The word "feminism" ceased to be palatable to me after I realized that I had been lied to regarding my so called "right to an abortion", which turned out to be a doorway to all ugliness, an invitation from the culture of death to worship more deeply and more closely at the altar of the one whose aim is to destroy all of God's creation. My divorce from feminism was final and without regrets.
Being a wife only served to confirm how feminism handicaps women in relationships, as wives and mothers, with its insistence on the self-aggrandisement of the woman, the habitual stamping of the foot for "what I deserve!". The one single ingredient that made my marriage finally begin to work is anathema to feminism - that was humility. I have never needed the "f" word to define my strength, independence or achievement, and I have done what I could to warn off the young women in my arena to the hazards of feminism's braggadocio.

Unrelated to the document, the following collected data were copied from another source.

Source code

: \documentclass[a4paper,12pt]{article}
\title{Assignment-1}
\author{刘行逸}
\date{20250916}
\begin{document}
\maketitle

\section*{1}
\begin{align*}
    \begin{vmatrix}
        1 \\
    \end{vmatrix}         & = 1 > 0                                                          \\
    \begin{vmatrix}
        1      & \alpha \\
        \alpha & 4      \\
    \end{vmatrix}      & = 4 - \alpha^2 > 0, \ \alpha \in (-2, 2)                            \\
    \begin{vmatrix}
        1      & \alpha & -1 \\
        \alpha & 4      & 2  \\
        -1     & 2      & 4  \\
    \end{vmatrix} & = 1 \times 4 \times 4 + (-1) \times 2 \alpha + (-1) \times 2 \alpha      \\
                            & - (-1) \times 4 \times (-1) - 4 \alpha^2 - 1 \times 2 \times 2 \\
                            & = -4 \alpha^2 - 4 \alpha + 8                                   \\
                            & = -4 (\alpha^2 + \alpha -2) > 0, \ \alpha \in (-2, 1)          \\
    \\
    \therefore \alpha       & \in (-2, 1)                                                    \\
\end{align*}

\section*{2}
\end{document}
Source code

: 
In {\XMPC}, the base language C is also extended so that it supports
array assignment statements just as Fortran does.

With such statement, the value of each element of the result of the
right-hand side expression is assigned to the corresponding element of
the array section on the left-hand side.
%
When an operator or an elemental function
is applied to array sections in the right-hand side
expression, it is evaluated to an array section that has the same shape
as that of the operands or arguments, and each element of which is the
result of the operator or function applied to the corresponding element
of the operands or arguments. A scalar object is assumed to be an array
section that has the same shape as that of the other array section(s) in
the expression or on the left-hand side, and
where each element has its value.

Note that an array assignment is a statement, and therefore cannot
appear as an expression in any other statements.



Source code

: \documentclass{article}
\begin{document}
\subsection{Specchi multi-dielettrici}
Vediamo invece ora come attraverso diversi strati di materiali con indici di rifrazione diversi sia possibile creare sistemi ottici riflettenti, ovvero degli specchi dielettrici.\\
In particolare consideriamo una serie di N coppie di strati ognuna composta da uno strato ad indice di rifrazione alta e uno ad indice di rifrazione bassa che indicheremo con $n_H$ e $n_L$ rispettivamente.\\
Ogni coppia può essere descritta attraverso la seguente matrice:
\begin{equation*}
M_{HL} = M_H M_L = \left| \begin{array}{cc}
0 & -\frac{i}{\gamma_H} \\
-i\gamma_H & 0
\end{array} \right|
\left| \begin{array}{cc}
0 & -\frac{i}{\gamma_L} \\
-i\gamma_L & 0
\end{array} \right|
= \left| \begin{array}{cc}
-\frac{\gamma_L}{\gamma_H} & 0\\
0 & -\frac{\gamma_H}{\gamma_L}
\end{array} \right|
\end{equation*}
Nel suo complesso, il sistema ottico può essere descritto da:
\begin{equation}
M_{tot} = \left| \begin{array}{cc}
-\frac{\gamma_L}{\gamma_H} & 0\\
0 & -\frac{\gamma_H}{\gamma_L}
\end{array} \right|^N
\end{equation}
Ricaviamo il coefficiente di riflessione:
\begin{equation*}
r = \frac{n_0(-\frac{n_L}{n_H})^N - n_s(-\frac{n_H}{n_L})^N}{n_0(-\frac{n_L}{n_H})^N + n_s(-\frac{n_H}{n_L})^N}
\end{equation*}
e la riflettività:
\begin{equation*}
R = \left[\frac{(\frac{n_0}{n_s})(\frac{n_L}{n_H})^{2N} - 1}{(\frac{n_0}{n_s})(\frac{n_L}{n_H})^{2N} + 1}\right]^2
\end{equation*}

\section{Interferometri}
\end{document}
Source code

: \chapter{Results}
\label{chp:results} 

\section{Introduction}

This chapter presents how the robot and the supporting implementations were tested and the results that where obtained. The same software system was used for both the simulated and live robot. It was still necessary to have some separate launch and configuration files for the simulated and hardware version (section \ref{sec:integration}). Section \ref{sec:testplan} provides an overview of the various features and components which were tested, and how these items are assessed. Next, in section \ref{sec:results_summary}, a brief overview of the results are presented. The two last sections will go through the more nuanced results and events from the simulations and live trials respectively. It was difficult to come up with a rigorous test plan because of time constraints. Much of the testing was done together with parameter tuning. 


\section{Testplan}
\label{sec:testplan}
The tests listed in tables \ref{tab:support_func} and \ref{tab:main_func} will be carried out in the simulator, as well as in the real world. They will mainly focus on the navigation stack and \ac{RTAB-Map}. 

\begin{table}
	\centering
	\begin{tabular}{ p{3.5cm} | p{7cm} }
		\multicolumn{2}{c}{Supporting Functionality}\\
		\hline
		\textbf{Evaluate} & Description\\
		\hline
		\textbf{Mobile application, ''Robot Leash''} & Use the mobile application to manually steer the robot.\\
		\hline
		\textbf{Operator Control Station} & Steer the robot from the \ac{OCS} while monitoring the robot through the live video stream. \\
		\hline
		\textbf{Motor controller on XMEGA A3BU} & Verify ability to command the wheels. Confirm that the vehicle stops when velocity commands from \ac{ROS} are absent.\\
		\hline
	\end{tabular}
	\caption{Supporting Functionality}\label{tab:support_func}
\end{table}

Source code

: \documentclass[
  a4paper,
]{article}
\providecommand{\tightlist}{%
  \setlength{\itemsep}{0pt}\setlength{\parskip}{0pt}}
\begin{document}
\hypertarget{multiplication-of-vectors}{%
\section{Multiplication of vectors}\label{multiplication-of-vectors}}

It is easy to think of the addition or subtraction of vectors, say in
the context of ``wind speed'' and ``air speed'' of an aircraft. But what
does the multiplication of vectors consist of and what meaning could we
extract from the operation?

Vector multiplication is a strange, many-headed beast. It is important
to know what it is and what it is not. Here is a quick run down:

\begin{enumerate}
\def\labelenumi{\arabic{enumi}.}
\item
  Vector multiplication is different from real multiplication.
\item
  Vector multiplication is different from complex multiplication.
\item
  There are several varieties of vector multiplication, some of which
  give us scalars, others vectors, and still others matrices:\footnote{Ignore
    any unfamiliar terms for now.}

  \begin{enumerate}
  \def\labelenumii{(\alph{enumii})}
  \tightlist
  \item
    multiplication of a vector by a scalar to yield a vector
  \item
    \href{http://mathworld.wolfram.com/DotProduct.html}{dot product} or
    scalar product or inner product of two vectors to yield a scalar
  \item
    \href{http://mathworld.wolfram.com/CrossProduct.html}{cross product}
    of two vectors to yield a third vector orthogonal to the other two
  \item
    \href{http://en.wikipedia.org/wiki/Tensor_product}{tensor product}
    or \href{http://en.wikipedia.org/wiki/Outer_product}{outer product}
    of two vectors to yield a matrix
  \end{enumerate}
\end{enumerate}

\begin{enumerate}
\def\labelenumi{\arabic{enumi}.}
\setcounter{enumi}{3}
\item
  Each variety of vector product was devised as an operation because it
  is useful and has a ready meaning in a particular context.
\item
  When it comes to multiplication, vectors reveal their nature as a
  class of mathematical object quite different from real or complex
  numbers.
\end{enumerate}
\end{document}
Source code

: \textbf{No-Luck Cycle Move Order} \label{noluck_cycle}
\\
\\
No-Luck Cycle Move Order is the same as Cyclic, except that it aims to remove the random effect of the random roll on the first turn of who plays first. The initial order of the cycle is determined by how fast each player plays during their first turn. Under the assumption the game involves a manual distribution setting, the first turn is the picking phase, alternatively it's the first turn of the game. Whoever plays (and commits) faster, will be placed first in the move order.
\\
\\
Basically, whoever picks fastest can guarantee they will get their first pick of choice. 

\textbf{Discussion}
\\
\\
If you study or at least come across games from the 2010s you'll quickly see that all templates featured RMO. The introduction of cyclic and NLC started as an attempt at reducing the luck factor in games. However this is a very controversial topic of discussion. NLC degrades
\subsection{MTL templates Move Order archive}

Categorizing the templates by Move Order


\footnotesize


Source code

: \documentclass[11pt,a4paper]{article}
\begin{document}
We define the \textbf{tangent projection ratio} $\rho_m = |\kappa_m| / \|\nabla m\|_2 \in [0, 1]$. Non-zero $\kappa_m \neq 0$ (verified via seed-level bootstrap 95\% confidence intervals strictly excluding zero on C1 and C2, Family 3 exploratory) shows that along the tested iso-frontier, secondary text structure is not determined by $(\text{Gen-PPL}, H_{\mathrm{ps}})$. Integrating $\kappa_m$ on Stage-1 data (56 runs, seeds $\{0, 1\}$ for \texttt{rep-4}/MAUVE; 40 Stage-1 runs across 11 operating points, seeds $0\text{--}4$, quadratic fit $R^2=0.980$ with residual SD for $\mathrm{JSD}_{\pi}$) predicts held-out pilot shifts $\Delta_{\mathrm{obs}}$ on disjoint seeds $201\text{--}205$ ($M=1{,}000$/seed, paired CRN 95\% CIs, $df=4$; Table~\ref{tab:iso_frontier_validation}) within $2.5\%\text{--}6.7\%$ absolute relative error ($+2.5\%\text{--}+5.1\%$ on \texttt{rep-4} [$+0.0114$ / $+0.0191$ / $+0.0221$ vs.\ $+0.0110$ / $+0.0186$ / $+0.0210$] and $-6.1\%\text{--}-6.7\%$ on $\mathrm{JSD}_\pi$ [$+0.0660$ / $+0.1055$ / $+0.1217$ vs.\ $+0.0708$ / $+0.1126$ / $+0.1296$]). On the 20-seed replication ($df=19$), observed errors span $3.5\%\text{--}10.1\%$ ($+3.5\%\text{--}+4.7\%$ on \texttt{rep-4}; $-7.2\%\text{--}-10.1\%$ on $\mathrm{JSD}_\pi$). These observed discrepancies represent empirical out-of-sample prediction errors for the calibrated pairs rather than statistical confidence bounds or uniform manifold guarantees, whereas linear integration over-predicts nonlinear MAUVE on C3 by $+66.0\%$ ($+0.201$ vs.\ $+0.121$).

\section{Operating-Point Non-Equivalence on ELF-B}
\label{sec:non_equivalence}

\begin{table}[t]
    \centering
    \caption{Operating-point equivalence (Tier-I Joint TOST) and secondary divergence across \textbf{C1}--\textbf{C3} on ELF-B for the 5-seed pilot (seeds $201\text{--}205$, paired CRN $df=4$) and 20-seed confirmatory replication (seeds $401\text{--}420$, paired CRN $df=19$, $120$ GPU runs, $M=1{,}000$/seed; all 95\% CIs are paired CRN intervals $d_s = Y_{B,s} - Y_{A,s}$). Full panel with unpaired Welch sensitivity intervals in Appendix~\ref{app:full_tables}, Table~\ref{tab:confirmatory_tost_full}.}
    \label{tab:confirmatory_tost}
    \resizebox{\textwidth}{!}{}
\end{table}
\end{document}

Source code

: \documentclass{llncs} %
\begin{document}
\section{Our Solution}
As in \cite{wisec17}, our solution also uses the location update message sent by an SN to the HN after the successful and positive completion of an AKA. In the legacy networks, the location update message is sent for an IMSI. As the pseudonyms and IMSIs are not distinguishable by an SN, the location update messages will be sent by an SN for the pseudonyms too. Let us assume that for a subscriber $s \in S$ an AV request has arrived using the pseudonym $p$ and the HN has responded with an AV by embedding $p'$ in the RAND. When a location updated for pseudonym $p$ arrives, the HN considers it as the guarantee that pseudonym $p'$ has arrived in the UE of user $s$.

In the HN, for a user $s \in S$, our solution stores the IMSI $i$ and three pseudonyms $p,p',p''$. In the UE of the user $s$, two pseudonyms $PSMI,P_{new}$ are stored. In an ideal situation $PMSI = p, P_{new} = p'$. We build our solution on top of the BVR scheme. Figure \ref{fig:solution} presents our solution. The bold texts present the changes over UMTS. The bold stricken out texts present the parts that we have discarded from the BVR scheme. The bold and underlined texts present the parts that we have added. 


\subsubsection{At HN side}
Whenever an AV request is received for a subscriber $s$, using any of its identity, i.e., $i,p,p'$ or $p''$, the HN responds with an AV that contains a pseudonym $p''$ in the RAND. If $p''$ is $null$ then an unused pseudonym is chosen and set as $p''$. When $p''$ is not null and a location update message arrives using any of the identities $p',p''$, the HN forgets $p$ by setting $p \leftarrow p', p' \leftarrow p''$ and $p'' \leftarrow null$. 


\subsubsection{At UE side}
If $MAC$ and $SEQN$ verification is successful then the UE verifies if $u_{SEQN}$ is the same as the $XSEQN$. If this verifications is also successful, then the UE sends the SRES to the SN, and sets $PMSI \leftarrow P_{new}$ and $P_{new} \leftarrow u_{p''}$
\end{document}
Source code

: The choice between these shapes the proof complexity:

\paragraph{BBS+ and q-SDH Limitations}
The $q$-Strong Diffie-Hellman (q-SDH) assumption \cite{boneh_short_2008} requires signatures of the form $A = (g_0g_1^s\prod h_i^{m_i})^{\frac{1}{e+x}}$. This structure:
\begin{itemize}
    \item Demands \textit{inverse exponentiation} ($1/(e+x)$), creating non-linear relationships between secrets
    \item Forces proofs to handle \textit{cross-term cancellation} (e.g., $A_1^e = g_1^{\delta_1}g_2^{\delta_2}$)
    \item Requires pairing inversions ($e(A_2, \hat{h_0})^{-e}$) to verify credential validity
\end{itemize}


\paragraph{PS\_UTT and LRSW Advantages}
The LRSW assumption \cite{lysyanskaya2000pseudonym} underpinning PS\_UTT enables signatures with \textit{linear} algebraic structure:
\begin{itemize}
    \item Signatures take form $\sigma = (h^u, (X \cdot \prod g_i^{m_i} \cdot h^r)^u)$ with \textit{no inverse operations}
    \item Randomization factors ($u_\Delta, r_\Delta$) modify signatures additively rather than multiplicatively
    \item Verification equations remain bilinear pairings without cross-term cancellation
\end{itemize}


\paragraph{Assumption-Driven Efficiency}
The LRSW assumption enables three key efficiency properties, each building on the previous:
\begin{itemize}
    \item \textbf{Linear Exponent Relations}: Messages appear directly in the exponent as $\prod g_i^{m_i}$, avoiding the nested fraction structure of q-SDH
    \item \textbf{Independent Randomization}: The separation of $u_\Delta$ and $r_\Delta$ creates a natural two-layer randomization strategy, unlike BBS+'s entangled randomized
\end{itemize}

I am curious to read this from the critical liberal pen of Camille Paglia, who has been tracking the "f" movement and its weaknesses as it has morphed over the generations. Perhaps she sees in Sarah Palin a new way of understanding how women are achieving some of feminism's goals wholly outside of the "feminist movement". Here is Paglia:
"The next phase of feminism must circle back and reappropriate the ancient persona of the mother -- without losing career ambition or power of assertion. Betty Friedan, who had first attacked the cult of postwar domesticity, had long warned second-wave feminists such as Gloria Steinem about the damaging exclusion of homemakers from their value system. The animus of liberal feminists toward religion must also end (I am speaking as an atheist). Feminism must reexamine all of its assumptions, including its death grip on abortion, if it wishes to survive."